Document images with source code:
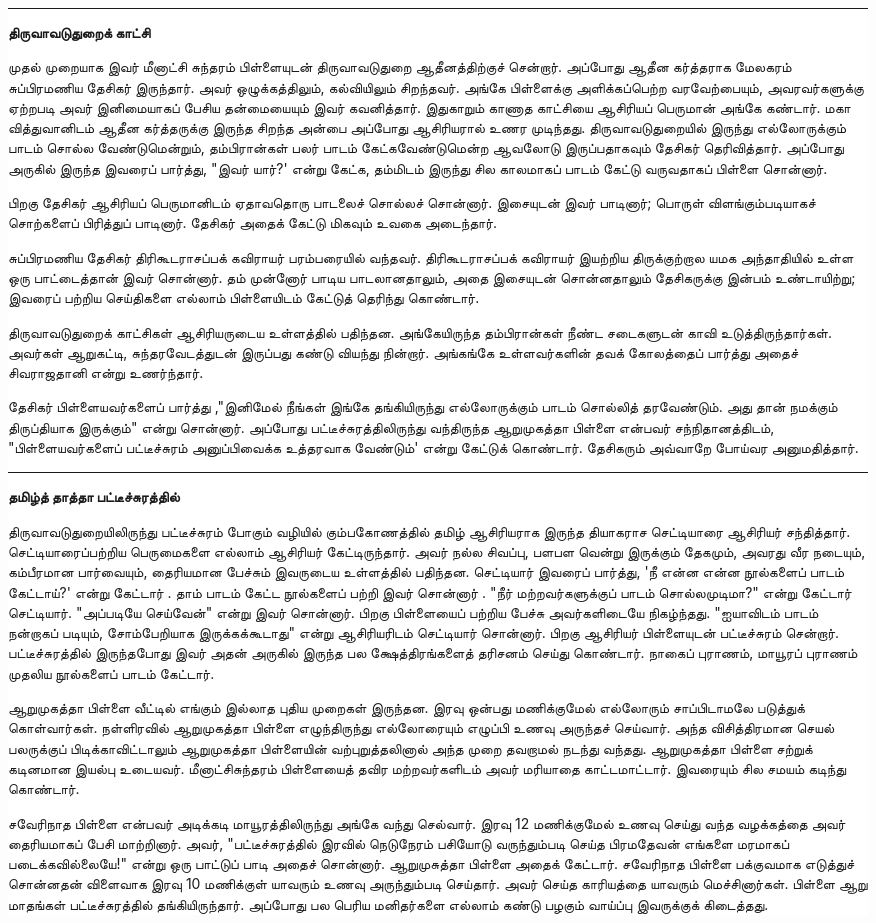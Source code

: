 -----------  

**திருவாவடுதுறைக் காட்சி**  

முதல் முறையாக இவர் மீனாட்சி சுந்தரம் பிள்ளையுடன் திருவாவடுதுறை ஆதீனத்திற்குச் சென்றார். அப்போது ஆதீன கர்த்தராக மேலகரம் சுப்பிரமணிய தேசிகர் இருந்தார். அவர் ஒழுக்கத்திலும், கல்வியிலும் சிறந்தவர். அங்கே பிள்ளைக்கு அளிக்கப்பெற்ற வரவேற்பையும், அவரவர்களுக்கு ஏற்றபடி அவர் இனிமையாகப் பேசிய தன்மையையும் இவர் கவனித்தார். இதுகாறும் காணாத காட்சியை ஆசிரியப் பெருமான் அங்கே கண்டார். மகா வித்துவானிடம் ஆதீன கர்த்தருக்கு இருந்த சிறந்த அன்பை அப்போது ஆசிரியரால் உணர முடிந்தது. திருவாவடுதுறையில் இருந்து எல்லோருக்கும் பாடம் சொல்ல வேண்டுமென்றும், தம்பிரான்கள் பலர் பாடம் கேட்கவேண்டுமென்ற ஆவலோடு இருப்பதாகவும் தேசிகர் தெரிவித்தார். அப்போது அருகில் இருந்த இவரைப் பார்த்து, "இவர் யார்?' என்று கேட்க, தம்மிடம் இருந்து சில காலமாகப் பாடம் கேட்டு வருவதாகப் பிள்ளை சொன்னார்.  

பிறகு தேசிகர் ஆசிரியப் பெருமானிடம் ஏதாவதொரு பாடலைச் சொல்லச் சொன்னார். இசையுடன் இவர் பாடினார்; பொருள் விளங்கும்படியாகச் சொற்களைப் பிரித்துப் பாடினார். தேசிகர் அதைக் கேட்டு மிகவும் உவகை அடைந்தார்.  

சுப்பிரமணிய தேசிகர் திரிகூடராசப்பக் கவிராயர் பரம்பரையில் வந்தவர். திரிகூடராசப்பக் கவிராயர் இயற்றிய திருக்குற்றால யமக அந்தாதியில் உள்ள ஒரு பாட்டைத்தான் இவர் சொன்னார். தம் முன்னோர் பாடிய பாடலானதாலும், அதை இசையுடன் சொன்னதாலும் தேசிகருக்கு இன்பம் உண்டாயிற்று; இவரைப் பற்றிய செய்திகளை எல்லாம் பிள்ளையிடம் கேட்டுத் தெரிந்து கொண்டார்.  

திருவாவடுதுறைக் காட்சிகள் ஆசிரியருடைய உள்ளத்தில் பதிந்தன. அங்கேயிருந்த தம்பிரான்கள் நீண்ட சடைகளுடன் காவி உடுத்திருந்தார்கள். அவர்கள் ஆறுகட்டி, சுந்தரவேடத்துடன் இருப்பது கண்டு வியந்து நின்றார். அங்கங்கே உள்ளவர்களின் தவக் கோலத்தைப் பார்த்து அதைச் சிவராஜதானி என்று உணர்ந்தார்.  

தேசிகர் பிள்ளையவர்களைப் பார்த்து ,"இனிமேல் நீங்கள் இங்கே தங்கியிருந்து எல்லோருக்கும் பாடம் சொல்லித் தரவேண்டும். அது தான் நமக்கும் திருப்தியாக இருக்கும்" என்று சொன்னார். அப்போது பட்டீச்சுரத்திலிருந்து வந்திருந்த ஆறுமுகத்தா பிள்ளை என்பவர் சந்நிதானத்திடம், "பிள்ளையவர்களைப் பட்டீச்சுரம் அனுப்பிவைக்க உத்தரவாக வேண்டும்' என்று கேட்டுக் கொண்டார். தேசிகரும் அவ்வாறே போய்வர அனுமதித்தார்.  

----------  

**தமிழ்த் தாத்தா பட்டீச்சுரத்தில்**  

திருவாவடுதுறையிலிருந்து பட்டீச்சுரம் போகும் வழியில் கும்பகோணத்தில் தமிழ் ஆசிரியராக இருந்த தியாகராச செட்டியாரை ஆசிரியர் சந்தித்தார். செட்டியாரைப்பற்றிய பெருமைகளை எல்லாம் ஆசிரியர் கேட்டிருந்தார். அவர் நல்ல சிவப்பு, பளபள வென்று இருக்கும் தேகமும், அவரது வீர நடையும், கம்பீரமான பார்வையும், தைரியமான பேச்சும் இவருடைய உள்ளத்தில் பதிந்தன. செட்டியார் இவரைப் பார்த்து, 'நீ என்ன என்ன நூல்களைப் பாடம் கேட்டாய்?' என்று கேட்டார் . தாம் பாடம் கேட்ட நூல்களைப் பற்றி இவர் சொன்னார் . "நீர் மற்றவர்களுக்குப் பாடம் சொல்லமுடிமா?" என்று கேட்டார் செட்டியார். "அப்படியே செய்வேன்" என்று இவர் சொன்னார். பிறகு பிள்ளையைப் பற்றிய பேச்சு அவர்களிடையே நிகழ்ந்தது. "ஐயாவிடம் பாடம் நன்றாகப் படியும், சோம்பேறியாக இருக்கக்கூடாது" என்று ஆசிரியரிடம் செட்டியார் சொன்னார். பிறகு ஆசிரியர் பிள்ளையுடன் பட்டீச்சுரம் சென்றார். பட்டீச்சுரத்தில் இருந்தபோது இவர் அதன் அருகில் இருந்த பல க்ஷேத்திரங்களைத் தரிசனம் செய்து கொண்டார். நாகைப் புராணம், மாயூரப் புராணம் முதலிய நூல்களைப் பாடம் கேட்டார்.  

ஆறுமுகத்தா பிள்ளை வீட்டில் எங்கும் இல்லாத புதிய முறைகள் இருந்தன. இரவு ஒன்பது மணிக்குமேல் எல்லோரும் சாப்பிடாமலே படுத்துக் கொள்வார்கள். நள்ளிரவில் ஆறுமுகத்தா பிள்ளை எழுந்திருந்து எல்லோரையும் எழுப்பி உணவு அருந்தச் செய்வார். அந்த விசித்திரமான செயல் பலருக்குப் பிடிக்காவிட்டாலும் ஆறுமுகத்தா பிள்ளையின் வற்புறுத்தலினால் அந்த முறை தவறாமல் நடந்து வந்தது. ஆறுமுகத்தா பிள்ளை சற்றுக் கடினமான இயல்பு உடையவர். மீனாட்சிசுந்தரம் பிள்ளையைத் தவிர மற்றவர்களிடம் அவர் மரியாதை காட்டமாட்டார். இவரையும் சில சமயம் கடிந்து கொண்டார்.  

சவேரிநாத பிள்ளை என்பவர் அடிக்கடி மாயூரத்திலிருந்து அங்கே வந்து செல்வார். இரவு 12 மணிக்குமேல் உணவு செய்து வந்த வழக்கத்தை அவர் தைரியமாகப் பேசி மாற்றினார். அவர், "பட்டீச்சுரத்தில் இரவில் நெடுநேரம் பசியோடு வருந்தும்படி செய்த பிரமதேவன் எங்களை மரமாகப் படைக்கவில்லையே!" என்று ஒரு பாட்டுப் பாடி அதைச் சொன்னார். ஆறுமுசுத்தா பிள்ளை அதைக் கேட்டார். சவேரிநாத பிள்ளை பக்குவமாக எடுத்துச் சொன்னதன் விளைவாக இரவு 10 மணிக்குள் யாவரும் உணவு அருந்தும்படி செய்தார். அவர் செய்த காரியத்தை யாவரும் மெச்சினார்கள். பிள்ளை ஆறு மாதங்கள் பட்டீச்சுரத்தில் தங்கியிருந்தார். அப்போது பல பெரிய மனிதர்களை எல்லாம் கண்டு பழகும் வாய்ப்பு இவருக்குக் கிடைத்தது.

...

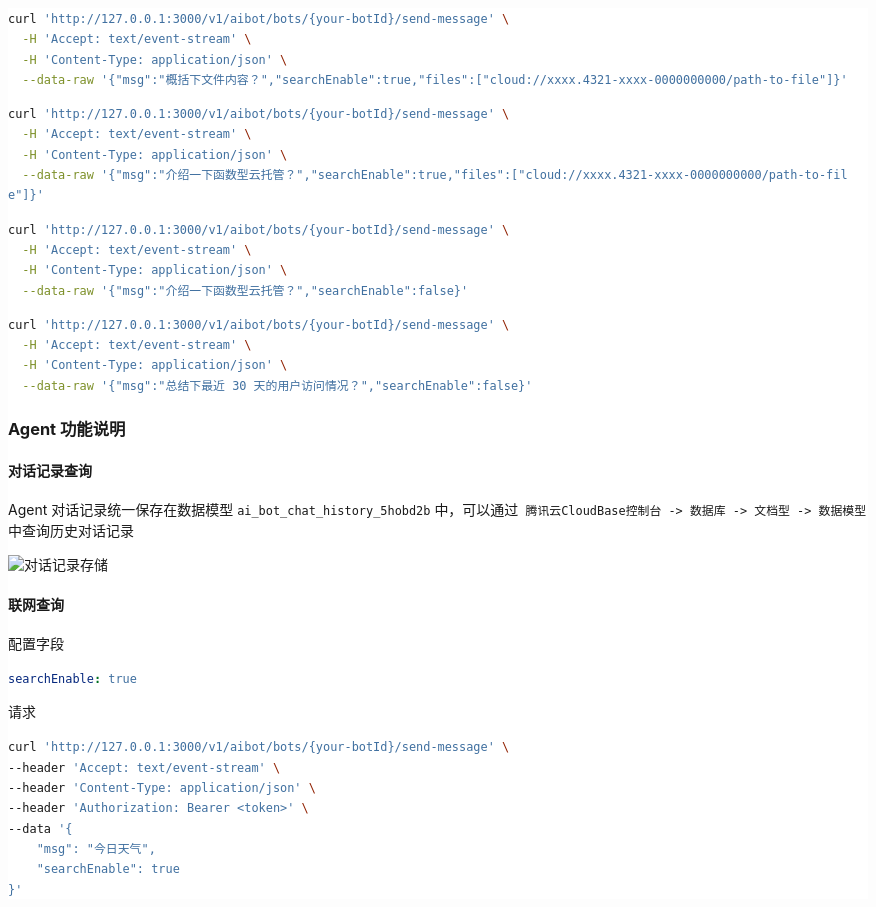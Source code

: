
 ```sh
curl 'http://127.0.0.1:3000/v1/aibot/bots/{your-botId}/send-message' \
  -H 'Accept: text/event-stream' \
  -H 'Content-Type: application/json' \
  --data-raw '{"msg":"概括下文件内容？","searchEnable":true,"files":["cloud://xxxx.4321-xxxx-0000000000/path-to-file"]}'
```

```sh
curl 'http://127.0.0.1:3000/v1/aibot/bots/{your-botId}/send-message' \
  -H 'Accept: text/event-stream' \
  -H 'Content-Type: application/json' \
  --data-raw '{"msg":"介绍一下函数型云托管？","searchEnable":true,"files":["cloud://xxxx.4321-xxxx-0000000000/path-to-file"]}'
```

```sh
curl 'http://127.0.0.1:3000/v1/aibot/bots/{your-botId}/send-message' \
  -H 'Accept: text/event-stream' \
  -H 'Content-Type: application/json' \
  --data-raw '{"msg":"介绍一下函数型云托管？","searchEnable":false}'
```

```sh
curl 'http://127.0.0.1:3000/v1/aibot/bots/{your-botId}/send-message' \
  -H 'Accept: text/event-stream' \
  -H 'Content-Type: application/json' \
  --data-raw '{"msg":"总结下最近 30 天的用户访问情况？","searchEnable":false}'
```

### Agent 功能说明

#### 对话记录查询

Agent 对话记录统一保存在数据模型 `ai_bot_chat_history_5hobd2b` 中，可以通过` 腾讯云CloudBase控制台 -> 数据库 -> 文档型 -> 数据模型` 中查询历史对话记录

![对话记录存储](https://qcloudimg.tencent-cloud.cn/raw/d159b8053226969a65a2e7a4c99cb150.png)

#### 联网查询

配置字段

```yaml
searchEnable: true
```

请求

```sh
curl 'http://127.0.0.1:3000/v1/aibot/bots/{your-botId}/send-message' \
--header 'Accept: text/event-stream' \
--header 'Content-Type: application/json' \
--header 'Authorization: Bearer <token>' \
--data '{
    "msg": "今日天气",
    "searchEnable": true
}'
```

What you have to do = Copy all lines from the data that hold the word "files".

Completed exercise =
  --data-raw '{"msg":"概括下文件内容？","searchEnable":true,"files":["cloud://xxxx.4321-xxxx-0000000000/path-to-file"]}'
  --data-raw '{"msg":"介绍一下函数型云托管？","searchEnable":true,"files":["cloud://xxxx.4321-xxxx-0000000000/path-to-file"]}'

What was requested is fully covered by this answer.